A philosophy BA will not get you a job. But that is true of most BA's today. What many modern students are realizing is that the best professions require some sort of graduate degree: JD, MBA, MD, MS, or PhD. And philosophy is an excellent pre-professional degree. There is none better.

Perhaps you plan to study accountancy because you want a secure career path. Did you know that with a BA in philosophy following the fast track plan you can get an MS in accountancy in just one more year right here at Baruch? Many of the best MBA programs prefer an undergraduate degree in the liberal arts.

Philosophy has a special affinity with the legal profession, in which argumentation and the application of general rules to particular cases is central. Many law schools recognize this and look for philosophy majors. There simply is no better preparation for law school than philosophy.

Finally, if you do plan to head for law school, graduate school, or an MBA program, the first step is to get in the door. Statistical studies consistently show that philosophy majors tend to do better on the GRE, LSAT, and MCAT. Here is one example of a general study:

A study of all students who took the GRE within a three year period showed that those who listed philosophy as their focus of study ranked 6 out of 50 disciplines, well ahead of CIS (at 11), English (17), History (18), Political Science (21), Finance (26), Psychology (33), or Accounting (44). Only astronomy and physics(1), mathematics (2), and engineering (3-5) scored higher than philosophy.

Here is an example of personal testimony, a letter from a former Baruch student:

Dear Prof. Roy,

...I was in your logic class last summer. I wanted to write to express my gratitude for the gift of your teaching. I must admit that at first I wasn't very enthusiastic about the class - I was worried about grades since I was planning on applying to veterinary school and your class was very challenging. In the end I found myself enjoying the challenge. Also, I thought you might like to know that my GRE score on the analytic section increased by 100 points (from 670 to 770) after taking your course! That's 770 out of a possible 800 - I think that speaks louder than anything I might say. I also wanted to share my good news - I was accepted to Cornell University's veterinary program. So once again, thank you for your excellent course!

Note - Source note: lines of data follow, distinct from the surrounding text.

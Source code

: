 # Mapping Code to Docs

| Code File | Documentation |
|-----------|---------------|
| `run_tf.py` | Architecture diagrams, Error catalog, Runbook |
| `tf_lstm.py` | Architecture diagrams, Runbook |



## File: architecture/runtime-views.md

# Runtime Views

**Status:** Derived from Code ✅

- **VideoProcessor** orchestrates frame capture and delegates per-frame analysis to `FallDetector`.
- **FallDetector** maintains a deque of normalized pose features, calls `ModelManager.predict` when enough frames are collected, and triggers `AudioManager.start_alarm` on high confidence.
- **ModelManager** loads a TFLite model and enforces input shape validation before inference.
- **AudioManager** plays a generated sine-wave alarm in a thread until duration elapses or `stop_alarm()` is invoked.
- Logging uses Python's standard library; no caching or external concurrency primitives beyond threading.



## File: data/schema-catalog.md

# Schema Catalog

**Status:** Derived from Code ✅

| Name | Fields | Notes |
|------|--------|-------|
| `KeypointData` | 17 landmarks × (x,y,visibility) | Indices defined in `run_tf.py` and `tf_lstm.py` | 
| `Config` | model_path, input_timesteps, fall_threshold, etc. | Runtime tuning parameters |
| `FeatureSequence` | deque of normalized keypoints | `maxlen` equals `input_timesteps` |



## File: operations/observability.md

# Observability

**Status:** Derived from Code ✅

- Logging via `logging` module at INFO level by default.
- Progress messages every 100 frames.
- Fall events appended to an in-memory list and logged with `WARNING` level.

We are pleased but not surprised by these success stories. Philosophy trains people to think. The Socratic method in philosophy develops basic skills that are crucial to success in any field. Critical thinking, reading comprehension, listening and analyzing, writing ability, persuasion and argumentation, general problem solving, ethical evaluation: all are the focus of development in philosophy. All professions need these skills. People who have them are in demand. So, philosophy will prepare you for whatever profession you pick.